She was crying as she spoke of him. "I miss my husband," she sobbed and
stood up, speaking not to us but to the room, "I miss him so much." She
shook her hands as if to fling water off them…then she held her chest and
cried some more.

"Why are they doing this to us?" she asked. She simply couldn't
understand, she said, what was happening because two of her sons were also
detained, and her family had been completely shattered. "We didn't do
anything wrong," she whimpered.

With the interview over, we were walking towards our car to leave when all
of us realized that it was 10 pm, already too late at night to be out in
dangerous Baghdad. So she asked us instead if we wouldn't please stay for
dinner, all the while thanking me for listening to her horrendous story,
for my time, for writing about it. I found myself speechless.

"No, thank you, we must get home now," said Abu Talat. By this time, we
were all crying.

In the car, as we drove quickly along a Baghdad highway directly into a
full moon, Abu Talat and I were silent. Finally, he asked, "Can you say
any words? Do you have any words?"

I had none. None at all.


Broken Infrastructure

Everything in Iraq is set against the backdrop of shattered infrastructure
and a nearly complete lack of reconstruction. What the Americans turn out
to be best at is, once again, promises -- and propaganda. During the
period when the Coalition Provisional Authority ruled Iraq from Baghdad's
Green Zone, their handouts often read like this one released on May 21,
2004: "The Coalition Provisional Authority has recently given out hundreds
of soccer balls to Iraqi children in Ramadi, Kerbala, and Hilla. Iraqi
women from Hilla sewed the soccer balls, which are emblazoned with the
phrase ‘All of Us Participate in a New Iraq.'"

And yet when it came to the basics of that New Iraq, unemployment was at
50% and increasing, better areas of Baghdad averaged 6 hours of
electricity per day, and security was nowhere to be found. Even as far
back as January, 2004, before the security situation had brought most
reconstruction projects to the nearly complete standstill of the present
moment, and 9 months after the war in Iraq had officially ended, the
situation already verged on the catastrophic. For instance, lack of
potable water was the norm throughout most of central and southern Iraq.
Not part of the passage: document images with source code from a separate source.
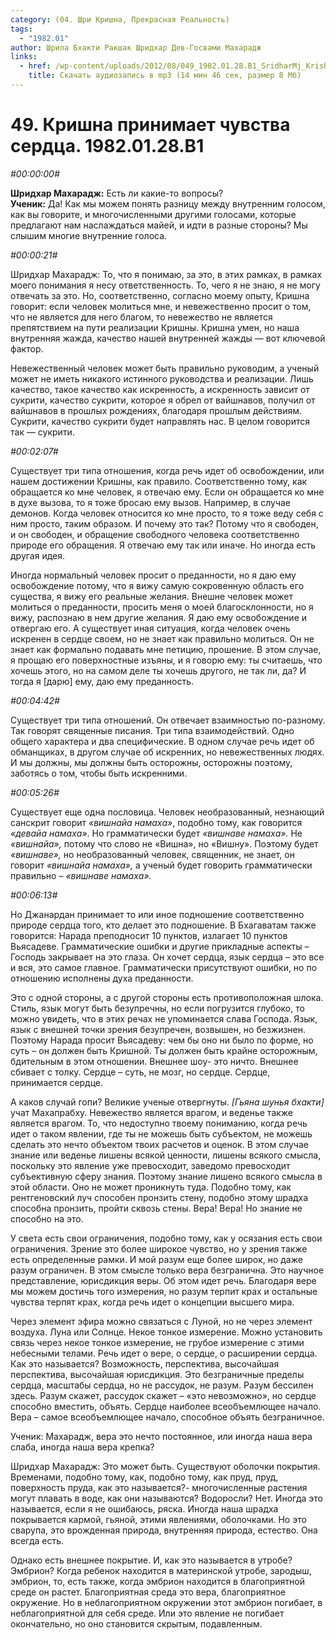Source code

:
 ```yaml
---
category: (04. Шри Кришна, Прекрасная Реальность)
tags:
  - "1982.01"
author: Шрила Бхакти Ракшак Шридхар Дев-Госвами Махарадж
links:
  - href: /wp-content/uploads/2012/08/049_1982.01.28.B1_SridharMj_Krishna_prinimaet_chuvstva_serdca.mp3
    title: Скачать аудиозапись в mp3 (14 мин 46 сек, размер 8 Мб)
---
```


# 49. Кришна принимает чувства сердца. 1982.01.28.B1

*#00:00:00#*

**Шридхар Махарадж:** Есть ли какие-то вопросы?\
**Ученик:** Да! Как мы можем понять разницу между внутренним голосом, как вы говорите, и многочисленными другими голосами, которые предлагают нам наслаждаться майей, и идти в разные стороны? Мы слышим многие внутренние голоса.

*#00:00:21#*

Шридхар Махарадж: То, что я понимаю, за это, в этих рамках, в рамках моего понимания я несу ответственность. То, чего я не знаю, я не могу отвечать за это. Но, соответственно, согласно моему опыту, Кришна говорит: если человек молиться мне, и невежественно просит о том, что не является для него благом, то невежество не является препятствием на пути реализации Кришны. Кришна умен, но наша внутренняя жажда, качество нашей внутренней жажды — вот ключевой фактор.

Невежественный человек может быть правильно руководим, а ученый может не иметь никакого истинного руководства и реализации. Лишь качество, такое качество как искренность, а искренность зависит от сукрити, качество сукрити, которое я обрел от вайшнавов, получил от вайшнавов в прошлых рождениях, благодаря прошлым действиям. Сукрити, качество сукрити будет направлять нас. В целом говорится так — сукрити.

*#00:02:07#*

Существует три типа отношения, когда речь идет об освобождении, или нашем достижении Кришны, как правило. Соответственно тому, как обращается ко мне человек, я отвечаю ему. Если он обращается ко мне в духе вызова, то я тоже бросаю ему вызов. Например, в случае демонов. Когда человек относится ко мне просто, то я тоже веду себя с ним просто, таким образом. И почему это так? Потому что я свободен, и он свободен, и обращение свободного человека соответственно природе его обращения. Я отвечаю ему так или иначе. Но иногда есть другая идея.

Иногда нормальный человек просит о преданности, но я даю ему освобождение потому, что я вижу самую сокровенную область его существа, я вижу его реальные желания. Внешне человек может молиться о преданности, просить меня о моей благосклонности, но я вижу, распознаю в нем другие желания. Я даю ему освобождение и отвергаю его. А существует иная ситуация, когда человек очень искренен в сердце своем, но не знает как правильно молиться. Он не знает как формально подавать мне петицию, прошение. В этом случае, я прощаю его поверхностные изъяны, и я говорю ему: ты считаешь, что хочешь этого, но на самом деле ты хочешь другого, не так ли, да? И тогда я [дарю] ему, даю ему преданность.

*#00:04:42#*

Существует три типа отношений. Он отвечает взаимностью по-разному. Так говорят священные писания. Три типа взаимодействий. Одно общего характера и два специфические. В одном случае речь идет об обманщиках, в другом случае об искренних, но невежественных людях. И мы должны, мы должны быть осторожны, осторожны поэтому, заботясь о том, чтобы быть искренними.

*#00:05:26#*

Существует еще одна пословица. Человек необразованный, незнающий санскрит говорит *«вишнайа намаха»*, подобно тому, как говорится *«девайа намаха»*. Но грамматически будет *«вишнаве намаха».* Не *«вишнайа»,* потому что слово не «Вишна», но «Вишну». Поэтому будет *«вишнаве»,* но необразованный человек, священник, не знает, он говорит *«вишнайа намаха»,* а ученый будет говорить грамматически правильно – *«вишнаве намаха».*

*#00:06:13#*

Но Джанардан принимает то или иное подношение соответственно природе сердца того, кто делает это подношение. В Бхагаватам также говорится: Нарада преподносит 10 пунктов, излагает 10 пунктов Вьясадеве. Грамматические ошибки и другие прикладные аспекты – Господь закрывает на это глаза. Он хочет сердца, язык сердца – это все и вся, это самое главное. Грамматически присутствуют ошибки, но по отношению исполнены духа преданности.

Это с одной стороны, а с другой стороны есть противоположная шлока. Стиль, язык могут быть безупречны, но если погрузится глубоко, то можно увидеть, что в этих речах не упоминается слава Господа. Язык, язык с внешней точки зрения безупречен, возвышен, но безжизнен. Поэтому Нарада просит Вьясадеву: чем бы оно ни было по форме, но суть – он должен быть Кришной. Ты должен быть крайне осторожным, бдительным в этом отношении. Внешнее шоу- это ничто. Внешнее сбивает с толку. Сердце – суть, не мозг, но сердце. Сердце, принимается сердце.

А каков случай гопи? Великие ученые отвергнуты. *[Гьяна шунья бхакти]* учат Махапрабху. Невежество является врагом, и веденье также является врагом. То, что недоступно твоему пониманию, когда речь идет о таком явлении, где ты не можешь быть субъектом, не можешь сделать это нечто объектом твоих расчетов и оценок. В этом случае знание или веденье лишены всякой ценности, лишены всякого смысла, поскольку это явление уже превосходит, заведомо превосходит субъективную сферу знания. Поэтому знание лишено всякого смысла в этой области. Оно не может проникнуть туда. Подобно тому, как рентгеновский луч способен пронзить стену, подобно этому шрадха способна пронзить, пройти сквозь стены. Вера! Вера! Но знание не способно на это.

У света есть свои ограничения, подобно тому, как у осязания есть свои ограничения. Зрение это более широкое чувство, но у зрения также есть определенные рамки. И мой разум еще более широк, но даже разум ограничен. В этом смысле только вера безгранична. Это научное представление, юрисдикция веры. Об этом идет речь. Благодаря вере мы можем достичь того измерения, но разум терпит крах и остальные чувства терпят крах, когда речь идет о концепции высшего мира.

Через элемент эфира можно связаться с Луной, но не через элемент воздуха. Луна или Солнце. Некое тонкое измерение. Можно установить связь через некое тонкое измерение, не грубое измерение с этими небесными телами. Речь идет о вере, о сердце, о расширении сердца. Как это называется? Возможность, перспектива, высочайшая перспектива, высочайшая юрисдикция. Это безграничные пределы сердца, масштабы сердца, но не рассудок, не разум. Разум бессилен здесь. Разум скажет, рассудок скажет – «это невозможно», но сердце способно вместить, объять. Сердце наиболее всеобъемлющее начало. Вера – самое всеобъемлющее начало, способное объять безграничное.

Ученик: Махарадж, вера это нечто постоянное, или иногда наша вера слаба, иногда наша вера крепка?

Шридхар Махарадж: Это может быть. Существуют оболочки покрытия. Временами, подобно тому, как, подобно тому, как пруд, пруд, поверхность пруда, как это называется?- многочисленные растения могут плавать в воде, как они называются? Водоросли? Нет. Иногда это называется, если я не ошибаюсь, ряска. Иногда наша шрадха покрывается кармой, гьяной, этими явлениями, оболочками. Но это сварупа, это врожденная природа, внутренняя природа, естество. Она всегда есть.

Однако есть внешнее покрытие. И, как это называется в утробе? Эмбрион? Когда ребенок находится в материнской утробе, зародыш, эмбрион, то, есть также, когда эмбрион находится в благоприятной среде он растет. Благоприятная среда это вера, благоприятное окружение. Но в неблагоприятном окружении этот эмбрион погибает, в неблагоприятной для себя среде. Или это явление не погибает окончательно, но оно становится скрытым, подавленным.


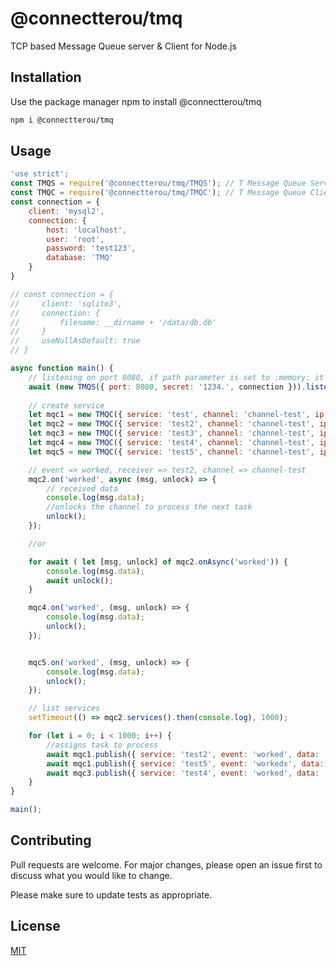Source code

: # @connectterou/tmq

TCP based Message Queue server & Client for Node.js

## Installation

Use the package manager npm to install @connectterou/tmq

```bash
npm i @connectterou/tmq
```

## Usage

```javascript
'use strict';
const TMQS = require('@connectterou/tmq/TMQS'); // T Message Queue Server
const TMQC = require('@connectterou/tmq/TMQC'); // T Message Queue Client
const connection = {
    client: 'mysql2',
    connection: {
        host: 'localhost',
        user: 'root',
        password: 'test123',
        database: 'TMQ'
    }
}

// const connection = {
//     client: 'sqlite3',
//     connection: {
//         filename: __dirname + '/data/db.db'
//     }
//     useNullAsDefault: true
// }

async function main() {
    // listening on port 8080, if path parameter is set to :memory: it stores data in ram
    await (new TMQS({ port: 8080, secret: '1234.', connection })).listen();
    
    // create service
    let mqc1 = new TMQC({ service: 'test', channel: 'channel-test', ip: '127.0.0.1', port: 8080, secret: '1234.' }); 
    let mqc2 = new TMQC({ service: 'test2', channel: 'channel-test', ip: '127.0.0.1', port: 8080, secret: '1234.' });
    let mqc3 = new TMQC({ service: 'test3', channel: 'channel-test', ip: '127.0.0.1', port: 8080, secret: '1234.' });
    let mqc4 = new TMQC({ service: 'test4', channel: 'channel-test', ip: '127.0.0.1', port: 8080, secret: '1234.' });
    let mqc5 = new TMQC({ service: 'test5', channel: 'channel-test', ip: '127.0.0.1', port: 8080, secret: '1234.' });

    // event => worked, receiver => test2, channel => channel-test
    mqc2.on('worked', async (msg, unlock) => {
        // received data
        console.log(msg.data);
        //unlocks the channel to process the next task
        unlock(); 
    });

    //or

    for await ( let [msg, unlock] of mqc2.onAsync('worked')) {
        console.log(msg.data);
        await unlock();
    }

    mqc4.on('worked', (msg, unlock) => {
        console.log(msg.data);
        unlock();
    });


    mqc5.on('worked', (msg, unlock) => {
        console.log(msg.data);
        unlock();
    });

    // list services
    setTimeout(() => mqc2.services().then(console.log), 1000);

    for (let i = 0; i < 1000; i++) {
        //assigns task to process
        await mqc1.publish({ service: 'test2', event: 'worked', data: 'holaaa mqc1 > mqc2 - ' + i });
        await mqc1.publish({ service: 'test5', event: 'workedx', data: 'holaaa mqc1 > mqc5 - ' + i });
        await mqc3.publish({ service: 'test4', event: 'worked', data: 'holaaa mqc3 > mqc4 - ' + i });
    }
}

main();

```

## Contributing
Pull requests are welcome. For major changes, please open an issue first to discuss what you would like to change.

Please make sure to update tests as appropriate.

## License
[MIT](https://choosealicense.com/licenses/mit/)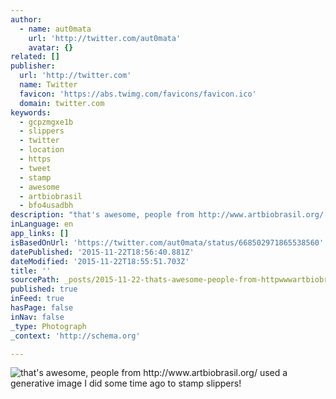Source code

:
```yaml
---
author:
  - name: aut0mata
    url: 'http://twitter.com/aut0mata'
    avatar: {}
related: []
publisher:
  url: 'http://twitter.com'
  name: Twitter
  favicon: 'https://abs.twimg.com/favicons/favicon.ico'
  domain: twitter.com
keywords:
  - gcpzmgxe1b
  - slippers
  - twitter
  - location
  - https
  - tweet
  - stamp
  - awesome
  - artbiobrasil
  - bfo4usadbh
description: "that's awesome, people from http://www.artbiobrasil.org/ used a generative image I did some time ago to stamp slippers!"
inLanguage: en
app_links: []
isBasedOnUrl: 'https://twitter.com/aut0mata/status/668502971865538560'
datePublished: '2015-11-22T18:56:40.881Z'
dateModified: '2015-11-22T18:55:51.703Z'
title: ''
sourcePath: _posts/2015-11-22-thats-awesome-people-from-httpwwwartbiobrasilorg-use.md
published: true
inFeed: true
hasPage: false
inNav: false
_type: Photograph
_context: 'http://schema.org'

---
```

![that's awesome&comma; people from http&colon;&sol;&sol;www&period;artbiobrasil&period;org&sol; used a generative image I did some time ago to stamp slippers&excl;](https://pbs.twimg.com/media/CUb_6NFW4AUYgAh.jpg:large)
I was then working on a report that attempted to document exactly what
reconstruction had occurred in the water sector -- a sector for which
Bechtel was largely responsible. That giant corporation had been awarded a
no-bid contract of $680 million behind closed doors on April 17, 2003,
which in September was raised to $1.03 billion; then Bechtel won an
additional contract worth $1.8 billion to extend its program through
December 2005.

At the time, when travel for Western reporters was a lot easier, I stopped
in several villages en route south from Baghdad through what the Americans
now call "the triangle of death" to Hilla, Najaf, and Diwaniyah to check
on people's drinking-water situation. Near Hilla, an old man with a
weathered face showed me his water pump, sitting lifeless with an empty
container nearby -- as there was no electricity. What water his village
did have was loaded with salt which was leaching into the water supply
because Bechtel had not honored its contractual obligations to
rehabilitate a nearby water treatment center. Another nearby village
didn't have the salt problem, but nausea, diarrhea, kidney stones, cramps,
and even cases of cholera were on the rise. This too would be a steady
trend for the villages I visited.

The rest of that trip involved a frenetic tour of villages, each without
drinkable water, near or inside the city limits of Hilla, Najaf, and
Diwaniya. Hilla, close to ancient Babylon, has a water treatment plant and
distribution center managed by Chief Engineer Salmam Hassan Kadel. Mr.
Kadel informed me that most of the villages in his jurisdiction had no
potable water, nor did he have the piping needed to repair their
broken-down water systems, nor had he had any contact with Bechtel or its
subcontractors.

He spoke of large numbers of people coming down with the usual list of
diseases. "Bechtel," he told me, "is spending all of their money without
any studies. Bechtel is painting buildings, but this doesn't give clean
water to the people who have died from drinking contaminated water. We ask
of them that instead of painting buildings, they give us one water pump
and we'll use it to give water service to more people. We have had no
change since the Americans came here. We know Bechtel is wasting money,
but we can't prove it."

At another small village between Hilla and Najaf, 1,500 people were
drinking water from a dirty stream which trickled slowly by their homes.
Everyone had dysentery; many had kidney stones; a startling number,
cholera. One villager, holding a sick child, told me, "It was much better
before the invasion. We had twenty-four hours of running water then. Now
we are drinking this garbage because it is all we have."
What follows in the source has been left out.